150 gm pig’s, cow’s or sheep’s brain
150 gm pig’s, cow’s or sheep’s testicles
6 eggs, beaten
1 cup cooked peas
150 gm cured ham, diced
1 cup diced sweet red pepper
4 slices chorizo, chopped
1 cup diced potatoes
olive oil

Instructions

Wash the brains and testicles well in several changes of water, then plunge them into boiling water and blanch them for about one minute. Drain them, cut them into small squares, and sauté them in a little olive oil for about 15 minutes. At the same time sauté the potatoes in a generous amount of oil. Add the peas, pepper, chorizo, cured ham, brains and testicles, to the potatoes and continue to sauté for a few minutes.  Use a slotted spoon to remove all the ingredients from the oil and place them in a large bowl.  Add the beaten eggs and mix everything together gently.

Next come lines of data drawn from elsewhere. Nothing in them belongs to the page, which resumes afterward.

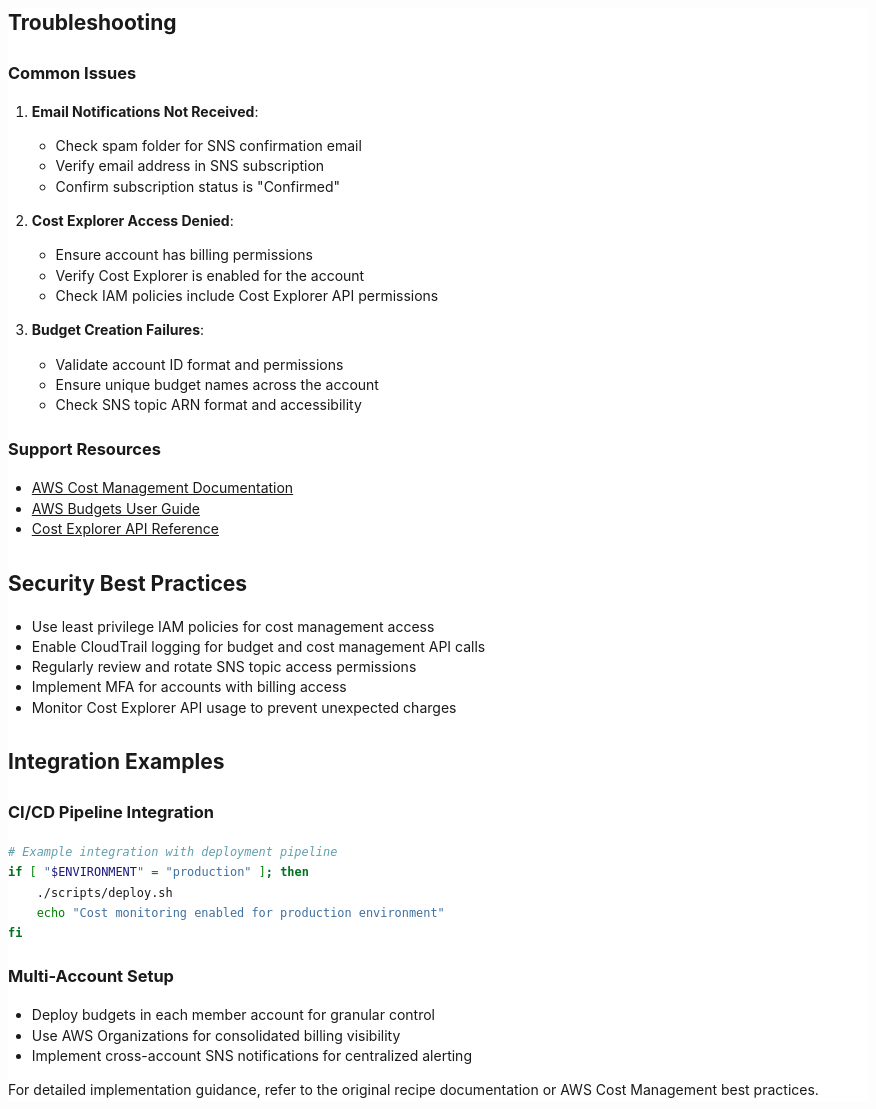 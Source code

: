 ## Troubleshooting

### Common Issues

1. **Email Notifications Not Received**:
   - Check spam folder for SNS confirmation email
   - Verify email address in SNS subscription
   - Confirm subscription status is "Confirmed"

2. **Cost Explorer Access Denied**:
   - Ensure account has billing permissions
   - Verify Cost Explorer is enabled for the account
   - Check IAM policies include Cost Explorer API permissions

3. **Budget Creation Failures**:
   - Validate account ID format and permissions
   - Ensure unique budget names across the account
   - Check SNS topic ARN format and accessibility

### Support Resources

- [AWS Cost Management Documentation](https://docs.aws.amazon.com/aws-cost-management/)
- [AWS Budgets User Guide](https://docs.aws.amazon.com/cost-management/latest/userguide/budgets-managing-costs.html)
- [Cost Explorer API Reference](https://docs.aws.amazon.com/aws-cost-management/latest/APIReference/API_Operations_AWS_Cost_Explorer_Service.html)

## Security Best Practices

- Use least privilege IAM policies for cost management access
- Enable CloudTrail logging for budget and cost management API calls
- Regularly review and rotate SNS topic access permissions
- Implement MFA for accounts with billing access
- Monitor Cost Explorer API usage to prevent unexpected charges

## Integration Examples

### CI/CD Pipeline Integration
```bash
# Example integration with deployment pipeline
if [ "$ENVIRONMENT" = "production" ]; then
    ./scripts/deploy.sh
    echo "Cost monitoring enabled for production environment"
fi
```

### Multi-Account Setup
- Deploy budgets in each member account for granular control
- Use AWS Organizations for consolidated billing visibility
- Implement cross-account SNS notifications for centralized alerting

For detailed implementation guidance, refer to the original recipe documentation or AWS Cost Management best practices.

Heat a small amount of oil in a deep skillet over medium heat. Add the egg mixture. Shake the skillet periodically so that the eggs do not stick. When the top of the tortilla starts to firm place a large plate over the top and invert the tortilla on to the plate. Then slide the uncooked side of the tortilla into the skillet and continue cooking until it is cooked through on both sides. Invert again over a large plate and serve.